**MATERIAL FOR THIS TASK**
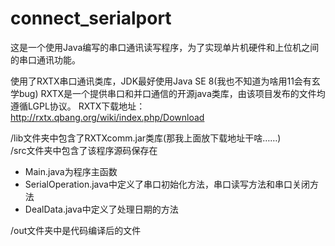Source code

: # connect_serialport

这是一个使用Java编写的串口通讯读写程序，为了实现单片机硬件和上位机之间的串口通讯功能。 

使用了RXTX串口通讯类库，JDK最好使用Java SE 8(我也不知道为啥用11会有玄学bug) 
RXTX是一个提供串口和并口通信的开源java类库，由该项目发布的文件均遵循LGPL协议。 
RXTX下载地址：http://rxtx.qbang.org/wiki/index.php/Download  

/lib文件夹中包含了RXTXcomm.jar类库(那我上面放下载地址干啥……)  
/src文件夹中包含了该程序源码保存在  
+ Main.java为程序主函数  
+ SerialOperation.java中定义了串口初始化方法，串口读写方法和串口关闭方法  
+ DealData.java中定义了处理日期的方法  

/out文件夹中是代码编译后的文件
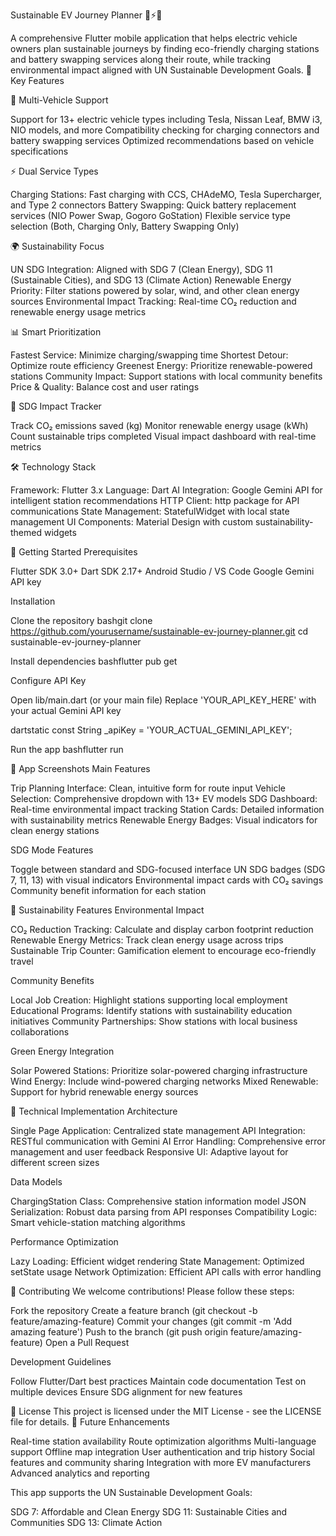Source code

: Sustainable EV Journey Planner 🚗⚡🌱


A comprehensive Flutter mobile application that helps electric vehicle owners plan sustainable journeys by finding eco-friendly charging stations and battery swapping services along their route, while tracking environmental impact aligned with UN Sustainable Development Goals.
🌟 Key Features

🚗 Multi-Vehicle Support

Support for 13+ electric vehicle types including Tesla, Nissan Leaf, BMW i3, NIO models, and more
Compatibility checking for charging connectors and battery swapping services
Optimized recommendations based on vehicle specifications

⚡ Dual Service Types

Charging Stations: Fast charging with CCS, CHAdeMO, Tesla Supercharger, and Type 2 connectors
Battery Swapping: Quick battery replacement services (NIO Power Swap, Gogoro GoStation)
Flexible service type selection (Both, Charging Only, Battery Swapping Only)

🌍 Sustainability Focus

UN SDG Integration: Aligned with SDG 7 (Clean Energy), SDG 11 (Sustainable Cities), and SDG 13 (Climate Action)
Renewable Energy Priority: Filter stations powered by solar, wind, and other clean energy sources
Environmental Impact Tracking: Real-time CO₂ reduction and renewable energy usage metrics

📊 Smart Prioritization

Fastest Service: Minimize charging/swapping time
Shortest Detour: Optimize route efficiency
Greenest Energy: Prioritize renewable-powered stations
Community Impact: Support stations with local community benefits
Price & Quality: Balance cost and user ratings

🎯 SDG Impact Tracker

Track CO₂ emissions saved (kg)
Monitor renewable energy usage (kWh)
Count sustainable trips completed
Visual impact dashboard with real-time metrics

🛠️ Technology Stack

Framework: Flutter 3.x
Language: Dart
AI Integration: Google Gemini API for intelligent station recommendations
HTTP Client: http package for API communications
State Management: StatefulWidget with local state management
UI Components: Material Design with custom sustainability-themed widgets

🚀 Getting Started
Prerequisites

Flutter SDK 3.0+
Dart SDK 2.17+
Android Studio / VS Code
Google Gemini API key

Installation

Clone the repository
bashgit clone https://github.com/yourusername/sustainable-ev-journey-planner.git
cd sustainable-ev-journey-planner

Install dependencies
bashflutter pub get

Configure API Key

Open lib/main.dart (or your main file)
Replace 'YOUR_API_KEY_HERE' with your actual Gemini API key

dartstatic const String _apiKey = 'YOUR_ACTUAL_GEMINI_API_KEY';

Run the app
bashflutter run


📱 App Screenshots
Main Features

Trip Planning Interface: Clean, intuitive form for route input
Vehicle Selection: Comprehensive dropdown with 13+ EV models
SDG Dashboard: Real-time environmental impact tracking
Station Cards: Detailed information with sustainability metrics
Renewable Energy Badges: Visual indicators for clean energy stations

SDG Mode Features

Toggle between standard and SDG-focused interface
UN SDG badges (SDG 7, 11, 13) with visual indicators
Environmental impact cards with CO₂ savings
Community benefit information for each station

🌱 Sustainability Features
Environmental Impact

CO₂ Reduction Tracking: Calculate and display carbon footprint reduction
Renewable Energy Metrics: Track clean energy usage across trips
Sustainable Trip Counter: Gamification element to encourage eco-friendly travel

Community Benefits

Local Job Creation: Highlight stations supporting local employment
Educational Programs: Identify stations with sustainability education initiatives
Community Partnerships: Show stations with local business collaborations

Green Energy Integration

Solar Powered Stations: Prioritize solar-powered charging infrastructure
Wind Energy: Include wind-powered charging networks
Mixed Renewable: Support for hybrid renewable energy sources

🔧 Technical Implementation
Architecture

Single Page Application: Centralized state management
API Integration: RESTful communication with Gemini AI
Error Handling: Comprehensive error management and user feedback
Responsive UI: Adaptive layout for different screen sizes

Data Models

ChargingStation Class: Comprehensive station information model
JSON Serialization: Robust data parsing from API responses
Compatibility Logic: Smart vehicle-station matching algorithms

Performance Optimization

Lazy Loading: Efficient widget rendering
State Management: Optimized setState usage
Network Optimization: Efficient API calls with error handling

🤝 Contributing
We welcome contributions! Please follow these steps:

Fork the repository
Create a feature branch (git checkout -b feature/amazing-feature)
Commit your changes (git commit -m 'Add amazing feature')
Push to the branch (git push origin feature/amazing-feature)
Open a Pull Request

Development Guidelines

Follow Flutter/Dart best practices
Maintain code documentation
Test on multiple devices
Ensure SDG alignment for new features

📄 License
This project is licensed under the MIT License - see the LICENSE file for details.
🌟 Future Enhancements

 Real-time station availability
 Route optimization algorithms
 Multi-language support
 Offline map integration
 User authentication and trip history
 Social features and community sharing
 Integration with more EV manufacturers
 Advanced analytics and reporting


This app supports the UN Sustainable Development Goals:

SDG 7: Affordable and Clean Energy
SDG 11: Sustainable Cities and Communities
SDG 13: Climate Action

---

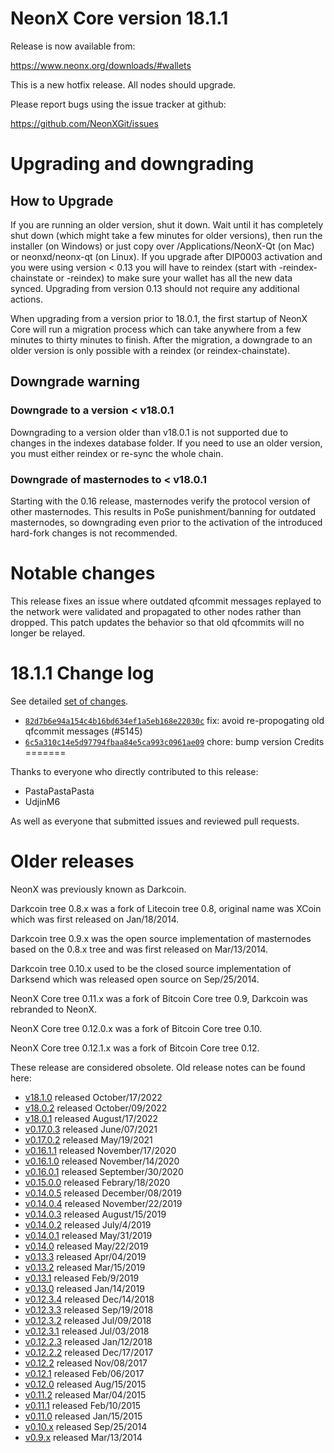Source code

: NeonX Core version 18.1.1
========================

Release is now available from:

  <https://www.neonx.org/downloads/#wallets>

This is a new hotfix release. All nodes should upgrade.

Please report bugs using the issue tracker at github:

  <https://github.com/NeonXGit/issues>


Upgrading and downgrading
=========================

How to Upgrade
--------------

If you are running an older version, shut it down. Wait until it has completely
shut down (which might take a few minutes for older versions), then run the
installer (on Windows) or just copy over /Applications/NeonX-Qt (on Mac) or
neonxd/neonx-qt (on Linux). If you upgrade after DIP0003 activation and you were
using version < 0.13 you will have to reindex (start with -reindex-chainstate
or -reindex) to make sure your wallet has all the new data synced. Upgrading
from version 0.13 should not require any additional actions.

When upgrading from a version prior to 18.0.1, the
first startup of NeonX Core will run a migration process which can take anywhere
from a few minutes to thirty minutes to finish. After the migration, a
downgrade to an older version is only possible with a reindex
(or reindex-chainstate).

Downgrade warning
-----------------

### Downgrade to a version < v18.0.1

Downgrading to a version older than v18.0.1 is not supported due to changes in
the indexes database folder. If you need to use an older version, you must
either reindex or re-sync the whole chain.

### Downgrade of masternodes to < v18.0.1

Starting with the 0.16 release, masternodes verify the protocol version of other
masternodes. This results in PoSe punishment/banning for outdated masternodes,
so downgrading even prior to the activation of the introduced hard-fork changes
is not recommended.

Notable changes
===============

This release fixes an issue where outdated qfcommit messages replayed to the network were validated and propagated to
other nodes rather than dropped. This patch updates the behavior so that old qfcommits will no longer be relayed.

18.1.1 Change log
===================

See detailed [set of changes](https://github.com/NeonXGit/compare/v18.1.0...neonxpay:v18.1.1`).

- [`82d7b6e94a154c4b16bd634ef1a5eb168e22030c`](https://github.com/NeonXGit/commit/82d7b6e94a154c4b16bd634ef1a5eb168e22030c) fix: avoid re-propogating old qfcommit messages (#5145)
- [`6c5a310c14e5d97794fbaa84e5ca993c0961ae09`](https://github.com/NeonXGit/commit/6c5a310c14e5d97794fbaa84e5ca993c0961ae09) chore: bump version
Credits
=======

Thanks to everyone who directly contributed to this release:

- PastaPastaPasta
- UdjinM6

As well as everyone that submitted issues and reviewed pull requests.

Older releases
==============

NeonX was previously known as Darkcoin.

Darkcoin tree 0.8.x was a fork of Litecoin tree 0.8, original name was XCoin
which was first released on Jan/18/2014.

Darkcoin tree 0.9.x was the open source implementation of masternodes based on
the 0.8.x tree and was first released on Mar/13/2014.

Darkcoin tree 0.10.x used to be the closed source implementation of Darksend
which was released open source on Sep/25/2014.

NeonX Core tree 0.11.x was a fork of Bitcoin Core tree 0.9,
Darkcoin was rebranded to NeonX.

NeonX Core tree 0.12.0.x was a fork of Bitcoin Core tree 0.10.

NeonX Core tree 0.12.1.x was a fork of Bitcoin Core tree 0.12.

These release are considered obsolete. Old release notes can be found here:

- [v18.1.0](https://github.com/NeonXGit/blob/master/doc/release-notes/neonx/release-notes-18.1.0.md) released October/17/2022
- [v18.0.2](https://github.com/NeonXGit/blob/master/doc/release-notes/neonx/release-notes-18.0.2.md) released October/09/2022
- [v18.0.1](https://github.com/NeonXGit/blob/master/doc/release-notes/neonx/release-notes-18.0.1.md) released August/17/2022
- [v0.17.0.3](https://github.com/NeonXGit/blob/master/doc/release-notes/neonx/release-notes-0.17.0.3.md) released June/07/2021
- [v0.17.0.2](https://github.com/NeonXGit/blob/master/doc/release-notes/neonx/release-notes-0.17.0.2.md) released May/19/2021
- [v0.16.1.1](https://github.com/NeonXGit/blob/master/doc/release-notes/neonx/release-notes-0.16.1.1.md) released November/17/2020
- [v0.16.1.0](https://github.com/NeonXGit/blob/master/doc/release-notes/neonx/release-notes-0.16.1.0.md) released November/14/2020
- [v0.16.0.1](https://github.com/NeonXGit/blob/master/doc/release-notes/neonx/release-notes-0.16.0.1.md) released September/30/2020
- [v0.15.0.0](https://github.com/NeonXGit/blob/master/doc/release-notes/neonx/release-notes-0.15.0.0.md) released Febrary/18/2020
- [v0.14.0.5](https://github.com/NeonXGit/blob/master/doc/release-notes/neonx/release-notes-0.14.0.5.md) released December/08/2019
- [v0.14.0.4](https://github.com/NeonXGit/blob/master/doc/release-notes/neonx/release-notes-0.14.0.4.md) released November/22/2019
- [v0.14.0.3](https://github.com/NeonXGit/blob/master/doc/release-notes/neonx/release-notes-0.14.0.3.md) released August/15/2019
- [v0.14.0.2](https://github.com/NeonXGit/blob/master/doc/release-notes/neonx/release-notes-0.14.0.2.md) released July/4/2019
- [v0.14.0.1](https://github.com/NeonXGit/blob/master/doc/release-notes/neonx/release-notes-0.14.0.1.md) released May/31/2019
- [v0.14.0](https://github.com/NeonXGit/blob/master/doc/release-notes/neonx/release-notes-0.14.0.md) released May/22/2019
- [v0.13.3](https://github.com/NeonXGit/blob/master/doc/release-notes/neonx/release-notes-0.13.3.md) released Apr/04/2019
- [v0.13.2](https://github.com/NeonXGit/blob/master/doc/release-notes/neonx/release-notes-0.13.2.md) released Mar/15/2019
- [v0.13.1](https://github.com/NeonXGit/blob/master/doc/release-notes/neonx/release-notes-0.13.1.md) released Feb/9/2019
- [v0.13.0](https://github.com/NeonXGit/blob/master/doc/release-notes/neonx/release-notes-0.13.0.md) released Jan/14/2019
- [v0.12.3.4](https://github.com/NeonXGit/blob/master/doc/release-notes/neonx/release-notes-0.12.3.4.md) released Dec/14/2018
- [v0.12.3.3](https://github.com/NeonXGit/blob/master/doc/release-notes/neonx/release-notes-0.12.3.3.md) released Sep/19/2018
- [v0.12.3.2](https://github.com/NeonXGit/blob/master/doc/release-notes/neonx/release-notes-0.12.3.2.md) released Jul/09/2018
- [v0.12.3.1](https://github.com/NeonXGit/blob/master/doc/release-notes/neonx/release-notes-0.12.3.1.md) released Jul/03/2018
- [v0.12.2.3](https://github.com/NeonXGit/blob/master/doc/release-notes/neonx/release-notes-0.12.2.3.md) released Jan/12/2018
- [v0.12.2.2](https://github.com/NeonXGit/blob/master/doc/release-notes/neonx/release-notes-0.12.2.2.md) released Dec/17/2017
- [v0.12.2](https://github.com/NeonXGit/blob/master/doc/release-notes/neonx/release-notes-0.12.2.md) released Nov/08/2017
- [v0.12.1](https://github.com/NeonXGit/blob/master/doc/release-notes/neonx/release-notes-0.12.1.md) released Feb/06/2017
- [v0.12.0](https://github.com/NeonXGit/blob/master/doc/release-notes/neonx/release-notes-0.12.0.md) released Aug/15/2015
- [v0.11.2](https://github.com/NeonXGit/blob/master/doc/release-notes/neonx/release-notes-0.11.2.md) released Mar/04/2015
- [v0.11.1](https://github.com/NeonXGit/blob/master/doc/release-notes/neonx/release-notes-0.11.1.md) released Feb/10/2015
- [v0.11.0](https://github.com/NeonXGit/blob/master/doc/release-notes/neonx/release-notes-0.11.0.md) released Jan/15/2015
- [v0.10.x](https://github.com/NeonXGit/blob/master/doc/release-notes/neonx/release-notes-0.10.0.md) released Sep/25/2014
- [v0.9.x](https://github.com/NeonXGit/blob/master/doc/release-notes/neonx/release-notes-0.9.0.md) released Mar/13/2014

==

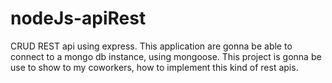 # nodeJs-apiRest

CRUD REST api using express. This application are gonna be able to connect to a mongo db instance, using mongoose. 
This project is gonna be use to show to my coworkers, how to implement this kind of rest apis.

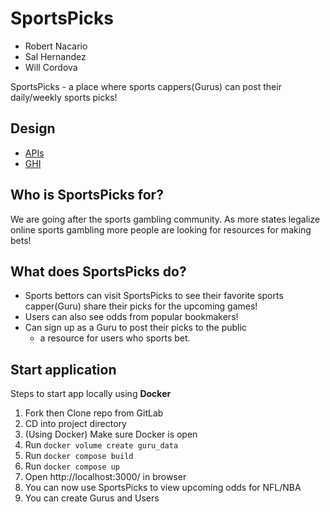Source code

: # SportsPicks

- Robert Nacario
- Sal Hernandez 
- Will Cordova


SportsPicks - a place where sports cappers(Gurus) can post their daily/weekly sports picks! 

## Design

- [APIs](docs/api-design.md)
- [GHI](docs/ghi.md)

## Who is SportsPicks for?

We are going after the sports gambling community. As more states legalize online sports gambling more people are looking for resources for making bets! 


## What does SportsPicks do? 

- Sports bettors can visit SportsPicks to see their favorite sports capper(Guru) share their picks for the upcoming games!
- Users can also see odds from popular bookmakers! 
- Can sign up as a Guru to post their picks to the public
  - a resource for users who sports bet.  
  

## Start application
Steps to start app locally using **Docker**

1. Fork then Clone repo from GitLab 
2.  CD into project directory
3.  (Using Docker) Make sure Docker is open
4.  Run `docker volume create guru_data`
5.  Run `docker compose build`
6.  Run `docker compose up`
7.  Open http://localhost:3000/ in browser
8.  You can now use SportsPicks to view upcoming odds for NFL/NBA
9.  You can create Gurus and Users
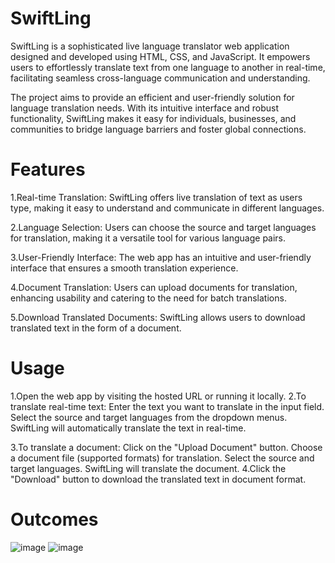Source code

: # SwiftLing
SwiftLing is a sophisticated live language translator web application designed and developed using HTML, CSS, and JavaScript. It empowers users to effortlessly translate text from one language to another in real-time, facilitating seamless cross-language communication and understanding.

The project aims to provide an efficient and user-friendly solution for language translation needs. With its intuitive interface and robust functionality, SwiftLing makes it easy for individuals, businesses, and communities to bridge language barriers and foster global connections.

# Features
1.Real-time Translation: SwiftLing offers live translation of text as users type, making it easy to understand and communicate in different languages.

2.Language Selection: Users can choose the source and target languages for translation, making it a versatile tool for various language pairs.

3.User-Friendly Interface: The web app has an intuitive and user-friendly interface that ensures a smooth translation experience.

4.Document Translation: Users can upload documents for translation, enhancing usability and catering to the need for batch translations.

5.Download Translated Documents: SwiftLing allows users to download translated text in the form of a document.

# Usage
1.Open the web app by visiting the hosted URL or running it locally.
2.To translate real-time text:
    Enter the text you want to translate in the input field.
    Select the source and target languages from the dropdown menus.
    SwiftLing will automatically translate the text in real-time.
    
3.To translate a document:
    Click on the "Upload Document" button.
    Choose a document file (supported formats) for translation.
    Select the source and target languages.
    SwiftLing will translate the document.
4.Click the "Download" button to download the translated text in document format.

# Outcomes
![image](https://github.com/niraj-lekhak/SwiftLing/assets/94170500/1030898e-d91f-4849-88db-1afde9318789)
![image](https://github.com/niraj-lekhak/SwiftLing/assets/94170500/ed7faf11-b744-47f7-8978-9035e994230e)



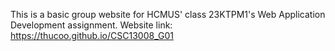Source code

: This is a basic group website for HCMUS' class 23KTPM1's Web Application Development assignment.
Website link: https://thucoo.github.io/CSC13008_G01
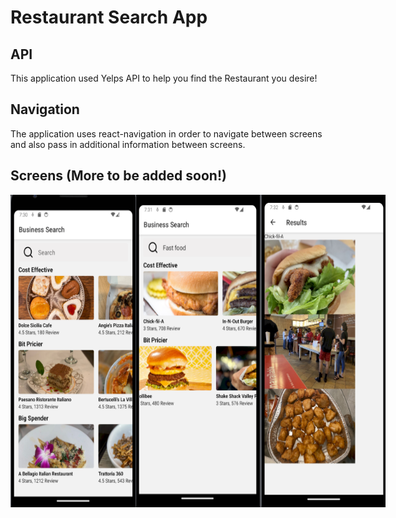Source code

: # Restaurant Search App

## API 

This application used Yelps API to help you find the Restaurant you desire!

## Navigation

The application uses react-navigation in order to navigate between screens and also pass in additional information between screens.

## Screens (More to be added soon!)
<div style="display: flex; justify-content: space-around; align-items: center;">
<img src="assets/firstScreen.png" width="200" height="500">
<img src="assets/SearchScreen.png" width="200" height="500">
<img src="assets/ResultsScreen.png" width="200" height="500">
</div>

**WORK TO BE COMPLETED**
Of all the entries above, output exactly the lines between the one holding "(or reindex-chainstate)." and the one holding "the 0.8.x tree", inclusive.

**RESPONSE TO THE EXERCISE**
(or reindex-chainstate).

Downgrade warning
-----------------

### Downgrade to a version < v18.0.1

Downgrading to a version older than v18.0.1 is not supported due to changes in
the indexes database folder. If you need to use an older version, you must
either reindex or re-sync the whole chain.

### Downgrade of masternodes to < v18.0.1

Starting with the 0.16 release, masternodes verify the protocol version of other
masternodes. This results in PoSe punishment/banning for outdated masternodes,
so downgrading even prior to the activation of the introduced hard-fork changes
is not recommended.

Notable changes
===============

This release fixes an issue where outdated qfcommit messages replayed to the network were validated and propagated to
other nodes rather than dropped. This patch updates the behavior so that old qfcommits will no longer be relayed.

18.1.1 Change log
===================

See detailed [set of changes](https://github.com/NeonXGit/compare/v18.1.0...neonxpay:v18.1.1`).

- [`82d7b6e94a154c4b16bd634ef1a5eb168e22030c`](https://github.com/NeonXGit/commit/82d7b6e94a154c4b16bd634ef1a5eb168e22030c) fix: avoid re-propogating old qfcommit messages (#5145)
- [`6c5a310c14e5d97794fbaa84e5ca993c0961ae09`](https://github.com/NeonXGit/commit/6c5a310c14e5d97794fbaa84e5ca993c0961ae09) chore: bump version
Credits
=======

Thanks to everyone who directly contributed to this release:

- PastaPastaPasta
- UdjinM6

As well as everyone that submitted issues and reviewed pull requests.

Older releases
==============

NeonX was previously known as Darkcoin.

Darkcoin tree 0.8.x was a fork of Litecoin tree 0.8, original name was XCoin
which was first released on Jan/18/2014.

Darkcoin tree 0.9.x was the open source implementation of masternodes based on
the 0.8.x tree and was first released on Mar/13/2014.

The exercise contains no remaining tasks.